* **Task description**
Copy exactly the lines of the data below that run from the line holding "6. Click Finish" through the line holding "and example_student_answers.csv, respectively.", both ends included.

[Saved entries]
###

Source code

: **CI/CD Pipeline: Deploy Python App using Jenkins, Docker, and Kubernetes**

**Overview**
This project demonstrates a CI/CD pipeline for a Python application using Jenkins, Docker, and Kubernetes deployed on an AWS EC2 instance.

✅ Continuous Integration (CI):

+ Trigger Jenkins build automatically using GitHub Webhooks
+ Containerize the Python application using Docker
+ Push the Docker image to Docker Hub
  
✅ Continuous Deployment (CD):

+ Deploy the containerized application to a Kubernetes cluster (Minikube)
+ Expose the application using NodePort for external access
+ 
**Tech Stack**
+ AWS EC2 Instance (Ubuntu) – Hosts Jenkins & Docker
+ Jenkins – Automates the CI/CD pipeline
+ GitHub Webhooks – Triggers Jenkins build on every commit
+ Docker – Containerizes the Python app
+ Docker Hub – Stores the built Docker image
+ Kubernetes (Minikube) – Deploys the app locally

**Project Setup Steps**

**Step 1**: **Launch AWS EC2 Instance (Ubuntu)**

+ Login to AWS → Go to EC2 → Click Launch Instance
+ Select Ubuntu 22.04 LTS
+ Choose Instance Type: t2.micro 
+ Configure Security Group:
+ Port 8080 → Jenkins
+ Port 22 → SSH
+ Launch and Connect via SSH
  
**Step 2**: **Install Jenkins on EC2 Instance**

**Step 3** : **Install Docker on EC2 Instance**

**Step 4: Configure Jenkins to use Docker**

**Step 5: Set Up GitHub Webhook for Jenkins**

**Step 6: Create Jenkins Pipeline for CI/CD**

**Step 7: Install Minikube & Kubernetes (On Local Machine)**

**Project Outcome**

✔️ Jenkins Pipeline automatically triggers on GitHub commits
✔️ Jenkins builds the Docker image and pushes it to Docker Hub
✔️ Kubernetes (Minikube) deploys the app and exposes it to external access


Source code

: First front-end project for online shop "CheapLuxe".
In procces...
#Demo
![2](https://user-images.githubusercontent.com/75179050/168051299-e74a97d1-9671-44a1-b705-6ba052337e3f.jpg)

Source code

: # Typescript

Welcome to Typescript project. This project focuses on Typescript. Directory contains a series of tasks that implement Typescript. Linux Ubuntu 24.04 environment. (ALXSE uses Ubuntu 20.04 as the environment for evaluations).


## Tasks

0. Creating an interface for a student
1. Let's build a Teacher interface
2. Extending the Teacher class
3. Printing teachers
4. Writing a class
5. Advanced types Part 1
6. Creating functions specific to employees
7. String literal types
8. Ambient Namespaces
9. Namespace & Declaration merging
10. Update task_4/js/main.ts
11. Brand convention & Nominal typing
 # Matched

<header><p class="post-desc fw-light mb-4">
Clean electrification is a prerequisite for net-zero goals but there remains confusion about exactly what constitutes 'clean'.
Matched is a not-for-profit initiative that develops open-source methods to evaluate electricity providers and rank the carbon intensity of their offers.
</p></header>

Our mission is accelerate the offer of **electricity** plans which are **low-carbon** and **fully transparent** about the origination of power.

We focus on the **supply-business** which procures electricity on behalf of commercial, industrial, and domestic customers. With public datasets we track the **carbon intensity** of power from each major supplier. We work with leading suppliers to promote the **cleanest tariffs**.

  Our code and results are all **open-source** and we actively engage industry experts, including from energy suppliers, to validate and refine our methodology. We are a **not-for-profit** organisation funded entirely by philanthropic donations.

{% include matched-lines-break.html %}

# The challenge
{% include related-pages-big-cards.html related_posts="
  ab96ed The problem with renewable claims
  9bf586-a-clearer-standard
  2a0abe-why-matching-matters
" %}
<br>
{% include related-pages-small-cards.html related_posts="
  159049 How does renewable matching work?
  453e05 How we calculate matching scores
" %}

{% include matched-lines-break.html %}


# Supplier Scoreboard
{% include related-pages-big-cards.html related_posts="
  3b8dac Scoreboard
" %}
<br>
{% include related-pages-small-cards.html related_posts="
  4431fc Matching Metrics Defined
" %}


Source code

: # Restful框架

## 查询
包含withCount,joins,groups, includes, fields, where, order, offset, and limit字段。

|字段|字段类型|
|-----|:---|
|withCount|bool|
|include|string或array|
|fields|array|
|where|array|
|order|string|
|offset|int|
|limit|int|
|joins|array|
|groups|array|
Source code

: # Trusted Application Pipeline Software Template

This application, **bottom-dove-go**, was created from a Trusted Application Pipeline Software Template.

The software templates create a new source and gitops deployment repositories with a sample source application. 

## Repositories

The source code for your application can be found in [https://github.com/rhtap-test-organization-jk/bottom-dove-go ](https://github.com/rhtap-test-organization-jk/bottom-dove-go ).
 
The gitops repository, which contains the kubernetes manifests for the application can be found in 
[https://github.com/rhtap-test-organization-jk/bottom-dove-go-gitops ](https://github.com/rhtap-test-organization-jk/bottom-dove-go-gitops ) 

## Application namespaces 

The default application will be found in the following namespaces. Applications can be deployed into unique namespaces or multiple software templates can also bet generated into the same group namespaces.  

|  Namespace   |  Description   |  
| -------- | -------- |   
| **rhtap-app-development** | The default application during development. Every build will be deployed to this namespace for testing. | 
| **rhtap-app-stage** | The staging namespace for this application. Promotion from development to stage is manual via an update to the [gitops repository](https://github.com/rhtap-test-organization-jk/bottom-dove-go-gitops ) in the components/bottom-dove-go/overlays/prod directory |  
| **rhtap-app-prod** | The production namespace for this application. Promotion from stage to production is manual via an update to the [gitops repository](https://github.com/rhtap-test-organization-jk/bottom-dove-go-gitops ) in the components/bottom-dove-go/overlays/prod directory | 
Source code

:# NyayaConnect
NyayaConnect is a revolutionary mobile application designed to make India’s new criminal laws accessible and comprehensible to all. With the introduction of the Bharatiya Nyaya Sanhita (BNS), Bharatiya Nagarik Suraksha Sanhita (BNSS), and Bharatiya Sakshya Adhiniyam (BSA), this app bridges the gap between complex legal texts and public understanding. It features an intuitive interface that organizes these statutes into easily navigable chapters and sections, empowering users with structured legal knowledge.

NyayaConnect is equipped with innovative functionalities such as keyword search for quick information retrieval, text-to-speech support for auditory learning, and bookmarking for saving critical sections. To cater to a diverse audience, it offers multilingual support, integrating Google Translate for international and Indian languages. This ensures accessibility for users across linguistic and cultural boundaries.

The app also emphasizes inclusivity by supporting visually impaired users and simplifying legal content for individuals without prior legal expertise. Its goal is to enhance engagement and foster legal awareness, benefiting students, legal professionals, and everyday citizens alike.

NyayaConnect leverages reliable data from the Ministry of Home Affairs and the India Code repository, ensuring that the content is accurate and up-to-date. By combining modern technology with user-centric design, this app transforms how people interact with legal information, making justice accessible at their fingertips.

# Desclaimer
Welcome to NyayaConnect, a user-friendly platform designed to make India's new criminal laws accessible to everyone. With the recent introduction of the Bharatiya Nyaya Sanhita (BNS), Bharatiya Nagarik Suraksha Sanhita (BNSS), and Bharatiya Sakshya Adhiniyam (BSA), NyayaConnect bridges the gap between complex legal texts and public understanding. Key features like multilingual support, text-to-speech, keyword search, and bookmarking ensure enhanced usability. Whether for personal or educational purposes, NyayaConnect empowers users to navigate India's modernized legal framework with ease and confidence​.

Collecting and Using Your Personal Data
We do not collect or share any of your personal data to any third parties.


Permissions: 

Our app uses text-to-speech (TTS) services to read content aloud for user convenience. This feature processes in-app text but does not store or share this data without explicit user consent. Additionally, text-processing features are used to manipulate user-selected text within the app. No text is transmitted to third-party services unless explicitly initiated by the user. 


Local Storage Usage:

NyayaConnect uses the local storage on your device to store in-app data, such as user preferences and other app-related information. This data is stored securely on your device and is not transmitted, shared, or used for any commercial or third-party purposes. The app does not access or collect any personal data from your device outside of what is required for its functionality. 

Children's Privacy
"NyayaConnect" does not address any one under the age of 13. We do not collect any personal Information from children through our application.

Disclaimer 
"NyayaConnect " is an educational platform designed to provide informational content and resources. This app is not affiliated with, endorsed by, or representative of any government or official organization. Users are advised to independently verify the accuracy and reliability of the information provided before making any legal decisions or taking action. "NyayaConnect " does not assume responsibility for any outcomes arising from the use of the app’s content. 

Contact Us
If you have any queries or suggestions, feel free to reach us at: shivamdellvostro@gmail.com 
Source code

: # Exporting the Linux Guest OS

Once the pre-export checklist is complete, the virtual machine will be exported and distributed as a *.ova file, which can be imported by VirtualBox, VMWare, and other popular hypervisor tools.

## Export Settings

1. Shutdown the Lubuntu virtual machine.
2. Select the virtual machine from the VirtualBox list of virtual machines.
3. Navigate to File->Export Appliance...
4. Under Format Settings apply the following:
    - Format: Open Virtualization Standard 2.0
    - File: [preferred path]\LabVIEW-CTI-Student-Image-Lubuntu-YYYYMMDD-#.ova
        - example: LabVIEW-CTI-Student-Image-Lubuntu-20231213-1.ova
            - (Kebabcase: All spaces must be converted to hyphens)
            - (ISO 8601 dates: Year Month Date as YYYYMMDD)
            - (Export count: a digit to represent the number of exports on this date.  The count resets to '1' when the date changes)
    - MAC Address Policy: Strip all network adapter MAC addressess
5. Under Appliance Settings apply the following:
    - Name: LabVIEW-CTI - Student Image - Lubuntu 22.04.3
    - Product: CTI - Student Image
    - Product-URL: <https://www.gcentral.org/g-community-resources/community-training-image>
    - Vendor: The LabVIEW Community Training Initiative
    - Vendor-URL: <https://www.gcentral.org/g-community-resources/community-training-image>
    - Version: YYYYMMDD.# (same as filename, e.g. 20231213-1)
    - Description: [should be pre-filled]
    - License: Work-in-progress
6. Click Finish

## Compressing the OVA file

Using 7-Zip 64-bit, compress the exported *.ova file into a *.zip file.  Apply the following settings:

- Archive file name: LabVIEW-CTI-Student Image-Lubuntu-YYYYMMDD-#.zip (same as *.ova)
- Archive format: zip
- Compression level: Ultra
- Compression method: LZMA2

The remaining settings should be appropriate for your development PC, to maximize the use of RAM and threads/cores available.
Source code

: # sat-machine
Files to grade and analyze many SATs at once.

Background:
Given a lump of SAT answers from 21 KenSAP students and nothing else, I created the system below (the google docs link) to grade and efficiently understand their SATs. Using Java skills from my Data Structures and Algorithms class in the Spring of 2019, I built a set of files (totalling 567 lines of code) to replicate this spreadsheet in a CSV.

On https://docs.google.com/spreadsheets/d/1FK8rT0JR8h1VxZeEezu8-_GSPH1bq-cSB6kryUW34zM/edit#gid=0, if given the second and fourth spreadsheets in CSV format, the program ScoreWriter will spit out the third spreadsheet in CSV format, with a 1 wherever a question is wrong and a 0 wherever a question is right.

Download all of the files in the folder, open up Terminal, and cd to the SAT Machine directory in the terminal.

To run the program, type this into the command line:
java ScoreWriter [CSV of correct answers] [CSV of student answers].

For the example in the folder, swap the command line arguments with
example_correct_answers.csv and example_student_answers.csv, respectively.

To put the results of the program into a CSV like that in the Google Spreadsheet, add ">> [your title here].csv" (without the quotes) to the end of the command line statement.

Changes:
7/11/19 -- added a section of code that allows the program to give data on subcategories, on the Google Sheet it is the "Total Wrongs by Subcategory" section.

###

* **Exercise response**
6. Click Finish

## Compressing the OVA file

Using 7-Zip 64-bit, compress the exported *.ova file into a *.zip file.  Apply the following settings:

- Archive file name: LabVIEW-CTI-Student Image-Lubuntu-YYYYMMDD-#.zip (same as *.ova)
- Archive format: zip
- Compression level: Ultra
- Compression method: LZMA2

The remaining settings should be appropriate for your development PC, to maximize the use of RAM and threads/cores available.
Source code

: # sat-machine
Files to grade and analyze many SATs at once.

Background:
Given a lump of SAT answers from 21 KenSAP students and nothing else, I created the system below (the google docs link) to grade and efficiently understand their SATs. Using Java skills from my Data Structures and Algorithms class in the Spring of 2019, I built a set of files (totalling 567 lines of code) to replicate this spreadsheet in a CSV.

On https://docs.google.com/spreadsheets/d/1FK8rT0JR8h1VxZeEezu8-_GSPH1bq-cSB6kryUW34zM/edit#gid=0, if given the second and fourth spreadsheets in CSV format, the program ScoreWriter will spit out the third spreadsheet in CSV format, with a 1 wherever a question is wrong and a 0 wherever a question is right.

Download all of the files in the folder, open up Terminal, and cd to the SAT Machine directory in the terminal.

To run the program, type this into the command line:
java ScoreWriter [CSV of correct answers] [CSV of student answers].

For the example in the folder, swap the command line arguments with
example_correct_answers.csv and example_student_answers.csv, respectively.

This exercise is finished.